[Records for processing]
Start of Block
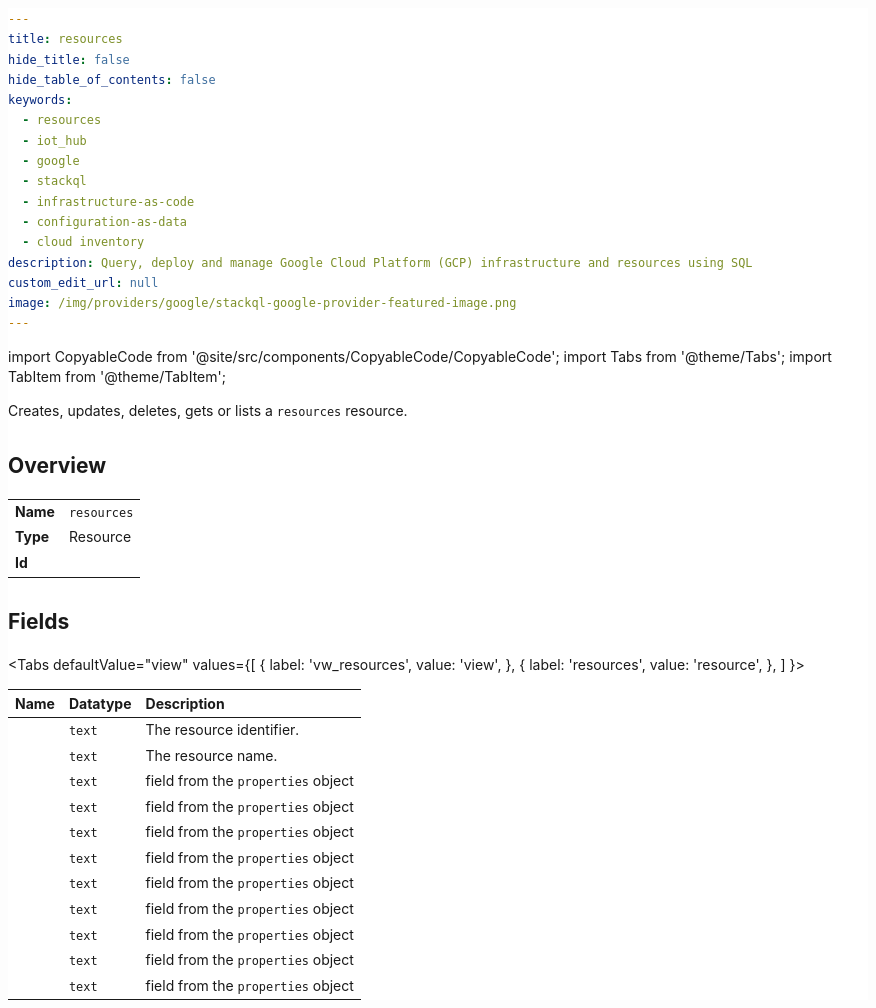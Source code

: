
 ```yaml
---
title: resources
hide_title: false
hide_table_of_contents: false
keywords:
  - resources
  - iot_hub
  - google
  - stackql
  - infrastructure-as-code
  - configuration-as-data
  - cloud inventory
description: Query, deploy and manage Google Cloud Platform (GCP) infrastructure and resources using SQL
custom_edit_url: null
image: /img/providers/google/stackql-google-provider-featured-image.png
---
```


import CopyableCode from '@site/src/components/CopyableCode/CopyableCode';
import Tabs from '@theme/Tabs';
import TabItem from '@theme/TabItem';

Creates, updates, deletes, gets or lists a <code>resources</code> resource.

## Overview
<table><tbody>
<tr><td><b>Name</b></td><td><code>resources</code></td></tr>
<tr><td><b>Type</b></td><td>Resource</td></tr>
<tr><td><b>Id</b></td><td><CopyableCode code="azure.iot_hub.resources" /></td></tr>
</tbody></table>

## Fields
<Tabs
    defaultValue="view"
    values={[
        { label: 'vw_resources', value: 'view', },
        { label: 'resources', value: 'resource', },
    ]
}>
<TabItem value="view">

| Name | Datatype | Description |
|:-----|:---------|:------------|
| <CopyableCode code="id" /> | `text` | The resource identifier. |
| <CopyableCode code="name" /> | `text` | The resource name. |
| <CopyableCode code="allowed_fqdn_list" /> | `text` | field from the `properties` object |
| <CopyableCode code="authorization_policies" /> | `text` | field from the `properties` object |
| <CopyableCode code="cloud_to_device" /> | `text` | field from the `properties` object |
| <CopyableCode code="comments" /> | `text` | field from the `properties` object |
| <CopyableCode code="disable_device_sas" /> | `text` | field from the `properties` object |
| <CopyableCode code="disable_local_auth" /> | `text` | field from the `properties` object |
| <CopyableCode code="disable_module_sas" /> | `text` | field from the `properties` object |
| <CopyableCode code="enable_data_residency" /> | `text` | field from the `properties` object |
| <CopyableCode code="enable_file_upload_notifications" /> | `text` | field from the `properties` object |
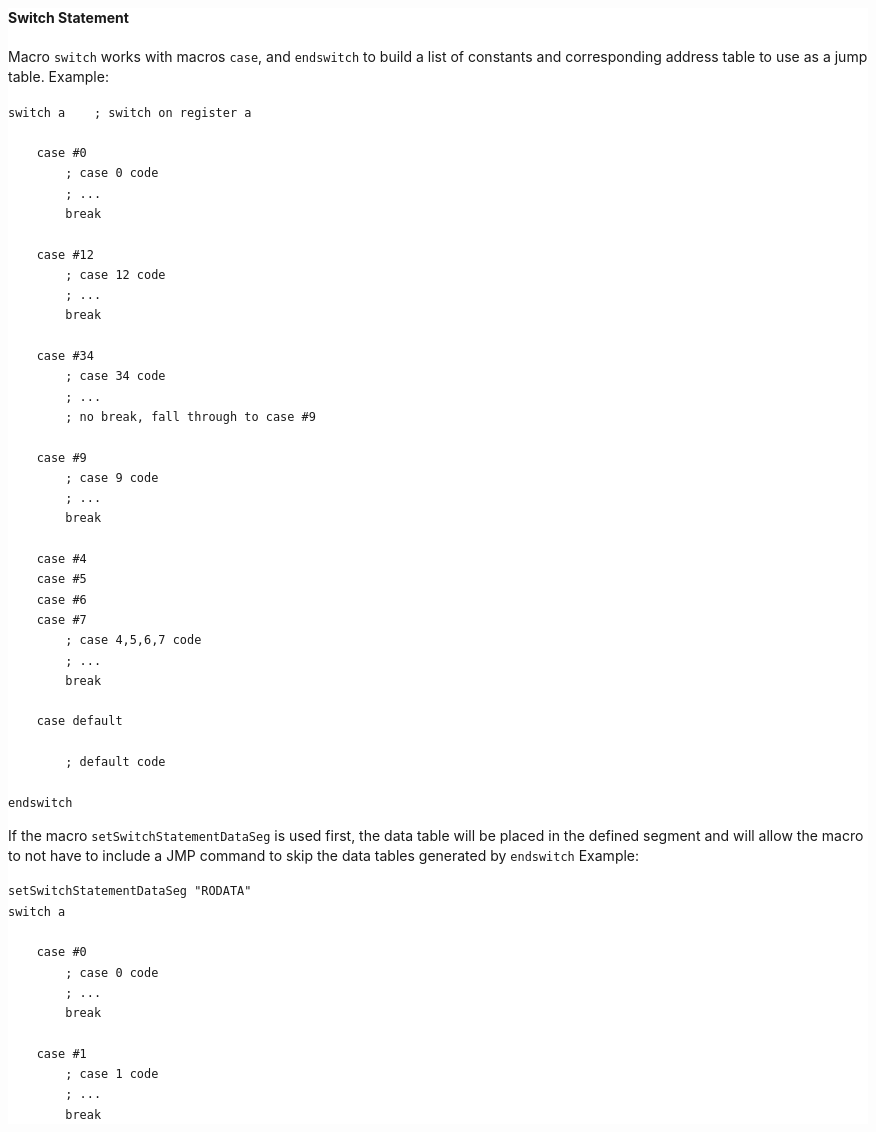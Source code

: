 #### Switch Statement

Macro `switch` works with macros `case`, and `endswitch` to build a list of constants 
and corresponding address table to use as a jump table. Example:

    switch a	; switch on register a
    
        case #0
            ; case 0 code
            ; ...
            break
            
        case #12
            ; case 12 code
            ; ...
            break
            
        case #34
            ; case 34 code
            ; ...
            ; no break, fall through to case #9
            
        case #9
            ; case 9 code
            ; ...
            break
            
        case #4 
        case #5
        case #6
        case #7
            ; case 4,5,6,7 code
            ; ...
            break
            
        case default
        
            ; default code
    
    endswitch

If the macro `setSwitchStatementDataSeg` is used first, the data table 
will be placed in the defined segment and will allow the macro to not 
have to include a JMP command to skip the data tables generated 
by `endswitch` Example:

    setSwitchStatementDataSeg "RODATA"
    switch a
    
        case #0
            ; case 0 code
            ; ...
            break
            
        case #1
            ; case 1 code
            ; ...
            break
End of Block
[Problem to solve] All entries should be given again exactly, except that pictures are to be excluded.

[Response to the task]
Source code

:
 ```yaml
---
title: resources
hide_title: false
hide_table_of_contents: false
keywords:
  - resources
  - iot_hub
  - google
  - stackql
  - infrastructure-as-code
  - configuration-as-data
  - cloud inventory
description: Query, deploy and manage Google Cloud Platform (GCP) infrastructure and resources using SQL
custom_edit_url: null
image: /img/providers/google/stackql-google-provider-featured-image.png
---
```


import CopyableCode from '@site/src/components/CopyableCode/CopyableCode';
import Tabs from '@theme/Tabs';
import TabItem from '@theme/TabItem';

Creates, updates, deletes, gets or lists a <code>resources</code> resource.

## Overview
<table><tbody>
<tr><td><b>Name</b></td><td><code>resources</code></td></tr>
<tr><td><b>Type</b></td><td>Resource</td></tr>
<tr><td><b>Id</b></td><td><CopyableCode code="azure.iot_hub.resources" /></td></tr>
</tbody></table>

## Fields
<Tabs
    defaultValue="view"
    values={[
        { label: 'vw_resources', value: 'view', },
        { label: 'resources', value: 'resource', },
    ]
}>
<TabItem value="view">

| Name | Datatype | Description |
|:-----|:---------|:------------|
| <CopyableCode code="id" /> | `text` | The resource identifier. |
| <CopyableCode code="name" /> | `text` | The resource name. |
| <CopyableCode code="allowed_fqdn_list" /> | `text` | field from the `properties` object |
| <CopyableCode code="authorization_policies" /> | `text` | field from the `properties` object |
| <CopyableCode code="cloud_to_device" /> | `text` | field from the `properties` object |
| <CopyableCode code="comments" /> | `text` | field from the `properties` object |
| <CopyableCode code="disable_device_sas" /> | `text` | field from the `properties` object |
| <CopyableCode code="disable_local_auth" /> | `text` | field from the `properties` object |
| <CopyableCode code="disable_module_sas" /> | `text` | field from the `properties` object |
| <CopyableCode code="enable_data_residency" /> | `text` | field from the `properties` object |
| <CopyableCode code="enable_file_upload_notifications" /> | `text` | field from the `properties` object |
Source code

: #### Switch Statement

Macro `switch` works with macros `case`, and `endswitch` to build a list of constants 
and corresponding address table to use as a jump table. Example:

    switch a	; switch on register a
    
        case #0
            ; case 0 code
            ; ...
            break
            
        case #12
            ; case 12 code
            ; ...
            break
            
        case #34
            ; case 34 code
            ; ...
            ; no break, fall through to case #9
            
        case #9
            ; case 9 code
            ; ...
            break
            
        case #4 
        case #5
        case #6
        case #7
            ; case 4,5,6,7 code
            ; ...
            break
            
        case default
        
            ; default code
    
    endswitch

If the macro `setSwitchStatementDataSeg` is used first, the data table 
will be placed in the defined segment and will allow the macro to not 
have to include a JMP command to skip the data tables generated 
by `endswitch` Example:

    setSwitchStatementDataSeg "RODATA"
    switch a
    
        case #0
            ; case 0 code
            ; ...
            break
            
        case #1
            ; case 1 code
            ; ...
            break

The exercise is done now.